Hiçbir aşı % 100 etkili değildir, bu nedenle çığır açan vakalar yaşanacaktır...
Ç ığır açan keşiflerden veya yeniliklerden bahsedildiğinde, genellikle bir alandaki önemli başarılardan bahsedilir. Araştırmacılar, hastanelerde hastalığı tedavi etmenin yeni yollarını keşfettikçe, yeni koronavirüs salgınının ilk yılında birkaç atılım gördük. Şu anda dünyada kullanımda olan aşı adayları da normale dönmemizi hızlandırabilecek önemli bilimsel buluşlardır.
Yine de ‘Çığır Açan’ COVID-19 vakaları farklıdır. Bu durumda, “ilerleme", bazı kişilerin önümüzdeki aylarda ve yıllarda deneyimleyebileceği belirli bir enfeksiyon türünü ifade eder. Çığır açan bir COVID-19 vakası, ikinci aşı dozunun alınmasından en az iki hafta sonra hastalığa yakalanma anlamına geliyor.
Şimdiye kadar kullanımına izin verilen koronavirüs aşı adayları, COVID-19 bulaşmasını önleyebilecekleri için onaylanmadı. Amaç, ağır hastalıkları ve ölümü önlemekti ve zaten bunun tam olarak ne olduğunu kanıtlayan birkaç kapsamlı çalışma var. İçlerindeki İsrail’in aşı kampanyası şimdiye kadarki en başarılı olanı gibi görünüyor. Ülke, Pfizer / BioNTech aşısının ciddi COVID-19 komplikasyonlarını önlemede beklendiği kadar etkili olduğunu gösteren büyük bir araştırma projesini yürüttü .

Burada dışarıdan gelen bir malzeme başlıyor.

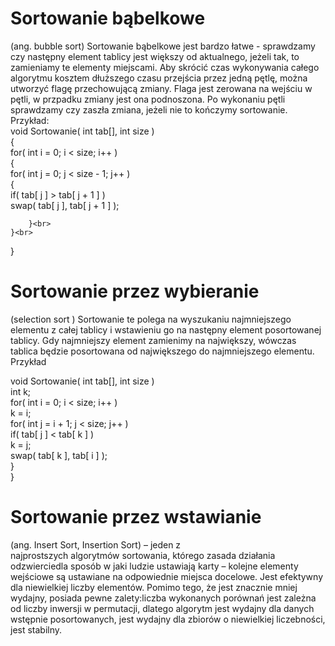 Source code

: # Sortowanie bąbelkowe 

(ang. bubble sort) Sortowanie bąbelkowe jest bardzo łatwe - sprawdzamy czy następny element tablicy jest większy od aktualnego, jeżeli tak, to zamieniamy te elementy miejscami. Aby skrócić czas wykonywania całego algorytmu kosztem dłuższego czasu przejścia przez jedną pętlę, można utworzyć flagę przechowującą zmiany. Flaga jest zerowana na wejściu w pętli, w przpadku zmiany jest ona podnoszona. Po wykonaniu pętli sprawdzamy czy zaszła zmiana, jeżeli nie to kończymy sortowanie.<br> Przykład:<br>
void Sortowanie( int tab[], int size )<br>
{<br>
    for( int i = 0; i < size; i++ )<br>
    {<br>
        for( int j = 0; j < size - 1; j++ )<br>
        {<br>
            if( tab[ j ] > tab[ j + 1 ] )<br>
                 swap( tab[ j ], tab[ j + 1 ] );<br>
            
        }<br>
    }<br>
}<br>


# Sortowanie przez wybieranie
(selection sort ) Sortowanie te polega na wyszukaniu najmniejszego elementu z całej tablicy i wstawieniu go na następny element posortowanej tablicy. Gdy najmniejszy element zamienimy na największy, wówczas tablica będzie posortowana od największego do najmniejszego elementu. <br>
Przykład


 void Sortowanie( int tab[], int size ) <br>
 int k;<br>
 for( int i = 0; i < size; i++ )<br>
  k = i;<br>
  for( int j = i + 1; j < size; j++ )<br>
  if( tab[ j ] < tab[ k ] )<BR>
  k = j;<BR>
  swap( tab[ k ], tab[ i ] );<BR>
  }<BR>
  }<BR>



# Sortowanie przez wstawianie 

(ang. Insert Sort, Insertion Sort) – jeden z najprostszych algorytmów sortowania, którego zasada działania odzwierciedla sposób w jaki ludzie ustawiają karty – kolejne elementy wejściowe są ustawiane na odpowiednie miejsca docelowe. Jest efektywny dla niewielkiej liczby elementów. Pomimo tego, że jest znacznie mniej wydajny, posiada pewne zalety:liczba wykonanych porównań jest zależna od liczby inwersji w permutacji, dlatego algorytm jest wydajny dla danych wstępnie posortowanych, jest wydajny dla zbiorów o niewielkiej liczebności, jest stabilny.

Ne kadar çok insan aşılanırsa, topluluklar o kadar iyi korunacaktır. İnsanlar enfekte olsalar bile, muhtemelen hastaneye kaldırılmaları gerekmeyen daha hafif bir hastalık seyrini yaşarlar. Ayrıca, bazı insanlar beklenen bağışıklık tepkisini oluşturmadıkları için enfekte olurlar. En iyi aşılar klinik çalışmalarda % 95 etkinliğe ulaştı, ancak mutasyonlar bu rakamları azaltabilir. Bu, tamamen aşılanmış kişilerin en az % 5’inin hâlâ COVID-19’a yakalanabileceği anlamına gelir.
Doktorlar, COVID-19 için pozitif test sonucu alan aşılanmış kişilere ‘çığır açan vakalar’ olarak atıfta bulunacaklar ve bazı sağlık birimleri bunları bildirmeye başladı bile.
ABD Minnesota Sağlık Bakanlığı, bu haftanın başlarında, rutin olarak test edilen aşılanmış on dört sağlık çalışanın testleri pozitif geldi. Ve eyalette ‘çığır açan vakalar’ olarak ortaya çıkan bu durum kayıtlara geçti. İyi haber ise, enfekte olanların hepsinde ya hafif ya da hiç semptom yoktu.
Oregon Sağlık Otoritesi de, aşılamadan en az 14 gün sonra dört ‘çığır açan’ COVID-19 vakası tespit etti. İkinci dozdan bir ila iki hafta sonra tam bağışıklığın gelişmesi beklenir. İki haftalık zaman diliminden önce meydana gelen enfeksiyonlar, ‘çığır açan vakalar’ olarak kabul edilmez.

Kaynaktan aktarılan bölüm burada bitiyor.